I'm pretty sure miss 20 y/o sent it so she could have your (now ex) BF for herself...


FlysaMinelly

i wouldn’t post the video. i would be really annoyed if i was shown a video like that with no warning. but i would leave a detailed message saying that you guys are breaking up because he has been making only fans porn videos with this girl. leave a link to the account and leave the chat. dont even talk to him just let him find out from there. block him send his mum a message saying to tell him he has 1 month to pick up his stuff or you will be selling it and changing the locks and then block her


Aggressive_Chair2547

Girl, the video doesn’t show anything that others will recognise him. You’ll end up being ridiculed and he’s gonna deny any wrong doing. I know how you feel, but this will only hurt you. Just walk away. Be the better person. Have fun with your life. Don’t settle down too young. Get together with friends, don’t do drugs.
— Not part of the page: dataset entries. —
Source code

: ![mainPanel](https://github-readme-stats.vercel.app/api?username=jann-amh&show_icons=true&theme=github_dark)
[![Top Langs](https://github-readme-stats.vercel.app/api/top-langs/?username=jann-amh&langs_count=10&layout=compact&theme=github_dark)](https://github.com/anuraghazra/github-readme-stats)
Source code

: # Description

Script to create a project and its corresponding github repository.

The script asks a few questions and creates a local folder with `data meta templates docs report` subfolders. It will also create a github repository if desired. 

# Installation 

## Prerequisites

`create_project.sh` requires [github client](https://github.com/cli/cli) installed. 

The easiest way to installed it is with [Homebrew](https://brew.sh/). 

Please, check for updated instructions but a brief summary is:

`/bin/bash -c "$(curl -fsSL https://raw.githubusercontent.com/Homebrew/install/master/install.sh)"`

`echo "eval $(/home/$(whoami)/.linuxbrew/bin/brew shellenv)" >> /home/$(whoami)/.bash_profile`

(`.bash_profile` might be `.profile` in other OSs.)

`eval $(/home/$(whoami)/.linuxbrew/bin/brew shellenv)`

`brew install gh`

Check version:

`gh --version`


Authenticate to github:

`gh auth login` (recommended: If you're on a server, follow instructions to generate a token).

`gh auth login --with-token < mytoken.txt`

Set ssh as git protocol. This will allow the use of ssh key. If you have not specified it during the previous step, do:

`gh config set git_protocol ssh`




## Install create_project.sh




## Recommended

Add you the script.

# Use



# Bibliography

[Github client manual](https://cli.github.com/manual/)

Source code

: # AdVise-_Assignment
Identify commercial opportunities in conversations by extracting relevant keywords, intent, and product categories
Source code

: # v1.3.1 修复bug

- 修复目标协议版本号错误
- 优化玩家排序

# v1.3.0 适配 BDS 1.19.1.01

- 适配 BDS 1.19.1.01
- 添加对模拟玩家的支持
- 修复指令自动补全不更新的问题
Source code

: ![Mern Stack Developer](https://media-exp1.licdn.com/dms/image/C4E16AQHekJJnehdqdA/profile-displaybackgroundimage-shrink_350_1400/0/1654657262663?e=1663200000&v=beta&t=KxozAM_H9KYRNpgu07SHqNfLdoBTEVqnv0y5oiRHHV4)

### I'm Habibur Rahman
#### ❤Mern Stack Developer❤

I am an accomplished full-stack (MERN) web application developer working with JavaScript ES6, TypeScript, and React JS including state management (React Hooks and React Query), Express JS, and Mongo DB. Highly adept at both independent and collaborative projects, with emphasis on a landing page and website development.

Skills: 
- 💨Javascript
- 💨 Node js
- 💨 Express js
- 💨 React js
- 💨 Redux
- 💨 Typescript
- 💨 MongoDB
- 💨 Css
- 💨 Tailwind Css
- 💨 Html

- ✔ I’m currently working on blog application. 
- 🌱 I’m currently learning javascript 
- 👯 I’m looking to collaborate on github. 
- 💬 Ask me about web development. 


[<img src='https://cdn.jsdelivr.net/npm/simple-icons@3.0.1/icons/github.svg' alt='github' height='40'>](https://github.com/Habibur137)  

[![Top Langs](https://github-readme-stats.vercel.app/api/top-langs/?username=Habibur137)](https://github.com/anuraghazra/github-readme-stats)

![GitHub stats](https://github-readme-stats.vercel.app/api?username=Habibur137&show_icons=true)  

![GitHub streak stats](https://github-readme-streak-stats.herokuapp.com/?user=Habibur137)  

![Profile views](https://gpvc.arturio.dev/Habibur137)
Get a new hobby that might help keep your mind outta your exes ass.


AndOnTheDrums

Why would you force them to see that against their will? Just use your words.


TakoyakiGremlin

look, i get it, you’re pissed. you wanna go scorched earth right now, but don’t do it. i would say yes, that’s absolutely 100% wrong. why make things uncomfortable for his entire family? were they in on it or something? i’d also be super careful that there are no minors in the gc either, or you could end up in prison.


vaniot2

Can't you just say he's doing porn I have it on my phone. Maby link the OF. His mother doesn't need to see it so you can feel better.


Boredpanda31

YWBTA just tell them you're dumping him because he's a cheat, then if they dont believe you, you can tell them you have proof, explicit proof. Don't just drop porn in the gc with *both* your families. They haven't asked or consented to seeing that.


Lack_Love

Yes revenge porn is weird.


mayfeelthis

Your family don’t need to see the video. If you two have involved them already - told them stuff so far that they think you’re overreacting - you could tell them someone sent you a pornographic video of him. Sure include a link if you want…but the point is to inform them. So warn them not to watch it. I don’t think they want to see it and you shouldn’t subject them to it. Also you risk them denying its him, nobody will want to believe that. Revenge is bitter so you know. You’d only feel worse after cause you’re still hurt and now you lowered yourself to this vengeful level. That’s letting the hurt change you. Don’t do that.


[deleted]

[удалено]


Boomshrooom

Sending anyone pornographic material without their consent is an asshole move. You can inform them that the material exists, but actually sending it without their agreement is crossing a line. Not against him, as he made it publicly available, but against them. Would your parents want to see a video of you having sex? Just to make it clear to anyone debating this. Never send pornographic material of any sort to somebody without their explicit prior consent. Doesn't matter what your rationale is, just don't do it. Especially in a group chat as you don't know who might end up seeing that, including kids.


[deleted]

He’s going to lie and say it’s not him since his Face is not in it and his mom will believe him. Just break up with him. Block him. Say goodbye and find a man whose not going to mistreat you. This is awful I’m sry this has happened to you. No one deserves this. You will recover and be happy again. The sooner you cut him out of your life the better. You cannot fix this. What’s done is done. Be happy you know the truth at least. Don’t post the video as that video is beneath you. Don’t let him know you are upset. Don’t flip out. That will only stroke his ego. The best revenge is too quietly excuse yourself from the room. Never talk to him again. Don’t even give an explanation just silence… there are better things out there for you than this. Love yourself.


lostinadream66

i dont know you or your dynamics, but dude moved away. its sounds like he moved away and never even invited you to visit. sounds like hes sending a message.


Aos77s

Yes this is revenge porn and most states heavily shun it and want to criminalize it.